SAP Absorption Speed vs. Permeability for Waste Solidification

Superabsorbent polymer (SAP) technology selection is all about finding the right balance of properties that suits a specific liquid management need.  

At a glance, different SAP products can appear identical, such as the two SAPs in the photo, below.  However in the presence of liquid, the two SAPs display much different properties.

Image: Surface Cross-linked Sodium Polyacrylate SAP (left);  SAP with No Surface Cross-linking (right)

Performance of an SAP is often evaluated on absorption speed and permeability.  The absorption speed of an SAP describes how quickly the polymer can absorb a volume of water.

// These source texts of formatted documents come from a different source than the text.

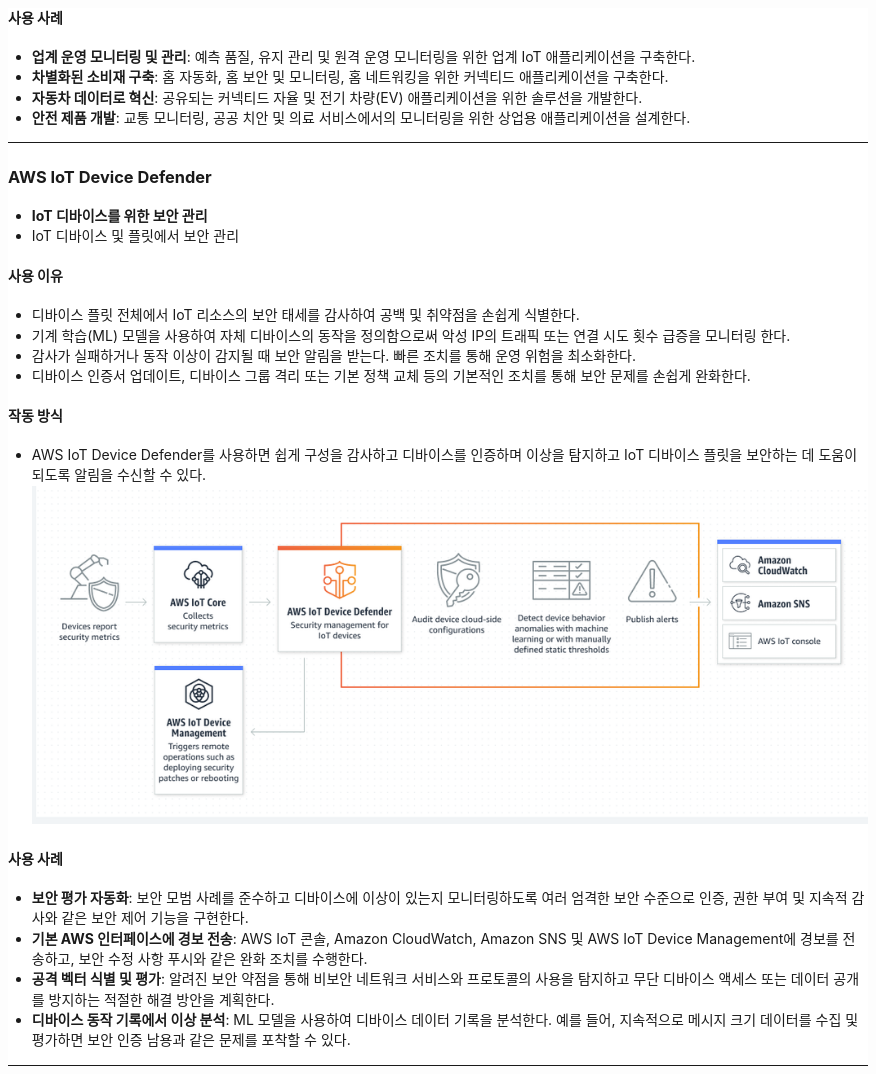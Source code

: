 #### 사용 사례

- **업계 운영 모니터링 및 관리**: 예측 품질, 유지 관리 및 원격 운영 모니터링을 위한 업계 IoT 애플리케이션을 구축한다.
- **차별화된 소비재 구축**: 홈 자동화, 홈 보안 및 모니터링, 홈 네트워킹을 위한 커넥티드 애플리케이션을 구축한다.
- **자동차 데이터로 혁신**: 공유되는 커넥티드 자율 및 전기 차량(EV) 애플리케이션을 위한 솔루션을 개발한다.
- **안전 제품 개발**: 교통 모니터링, 공공 치안 및 의료 서비스에서의 모니터링을 위한 상업용 애플리케이션을 설계한다.

---

### AWS IoT Device Defender

- **IoT 디바이스를 위한 보안 관리**
- IoT 디바이스 및 플릿에서 보안 관리

#### 사용 이유

- 디바이스 플릿 전체에서 IoT 리소스의 보안 태세를 감사하여 공백 및 취약점을 손쉽게 식별한다.
- 기계 학습(ML) 모델을 사용하여 자체 디바이스의 동작을 정의함으로써 악성 IP의 트래픽 또는 연결 시도 횟수 급증을 모니터링 한다.
- 감사가 실패하거나 동작 이상이 감지될 때 보안 알림을 받는다. 빠른 조치를 통해 운영 위험을 최소화한다.
- 디바이스 인증서 업데이트, 디바이스 그룹 격리 또는 기본 정책 교체 등의 기본적인 조치를 통해 보안 문제를 손쉽게 완화한다.

#### 작동 방식

- AWS IoT Device Defender를 사용하면 쉽게 구성을 감사하고 디바이스를 인증하며 이상을 탐지하고 IoT 디바이스 플릿을 보안하는 데 도움이 되도록 알림을 수신할 수 있다.
![](images/iot_services/aws_iot_device_defender.png)

#### 사용 사례

- **보안 평가 자동화**: 보안 모범 사례를 준수하고 디바이스에 이상이 있는지 모니터링하도록 여러 엄격한 보안 수준으로 인증, 권한 부여 및 지속적 감사와 같은 보안 제어 기능을 구현한다.
- **기본 AWS 인터페이스에 경보 전송**: AWS IoT 콘솔, Amazon CloudWatch, Amazon SNS 및 AWS IoT Device Management에 경보를 전송하고, 보안 수정 사항 푸시와 같은 완화 조치를 수행한다.
- **공격 벡터 식별 및 평가**: 알려진 보안 약점을 통해 비보안 네트워크 서비스와 프로토콜의 사용을 탐지하고 무단 디바이스 액세스 또는 데이터 공개를 방지하는 적절한 해결 방안을 계획한다.
- **디바이스 동작 기록에서 이상 분석**: ML 모델을 사용하여 디바이스 데이터 기록을 분석한다. 예를 들어, 지속적으로 메시지 크기 데이터를 수집 및 평가하면 보안 인증 남용과 같은 문제를 포착할 수 있다.

---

 Absorption speed is heavily dependent on SAP morphology.  Some SAPs have very high surface-area morphology that offers extremely high absorption speeds. However, in certain applications, such as medical waste and industrial sludge solidification, certain types of high-surface area, high speed SAPs can underperform.

Gel blocking, a condition that results when the wetted surface of an SAP particle swells and impedes flow of liquid into the interior of the SAP particle, frequently occurs with high speed SAPs that also have low permeability. 

The quest to find a fast SAP technology, that is also highly permeable, led to the discovery of “surface cross-linked” SAPs. 

Surface cross-linking, a process that applies a coating to the SAP surface that forms bonds between polymer chains, essentially smooths the surfaces of the SAP molecules, allowing liquid to flow more freely through the SAP mass, and subsequently achieving superior permeability without sacrificing absorption speed.

Image: Gel-blocking of a pre-surface crosslinked SAP. A "crust" forms on the outer surface of the SAP mass which prevents water flow throughout the material.

As a bonus, surface cross-linked polyacrylate SAPs can actually be more competitively priced than some high speed, low permeability SAPs.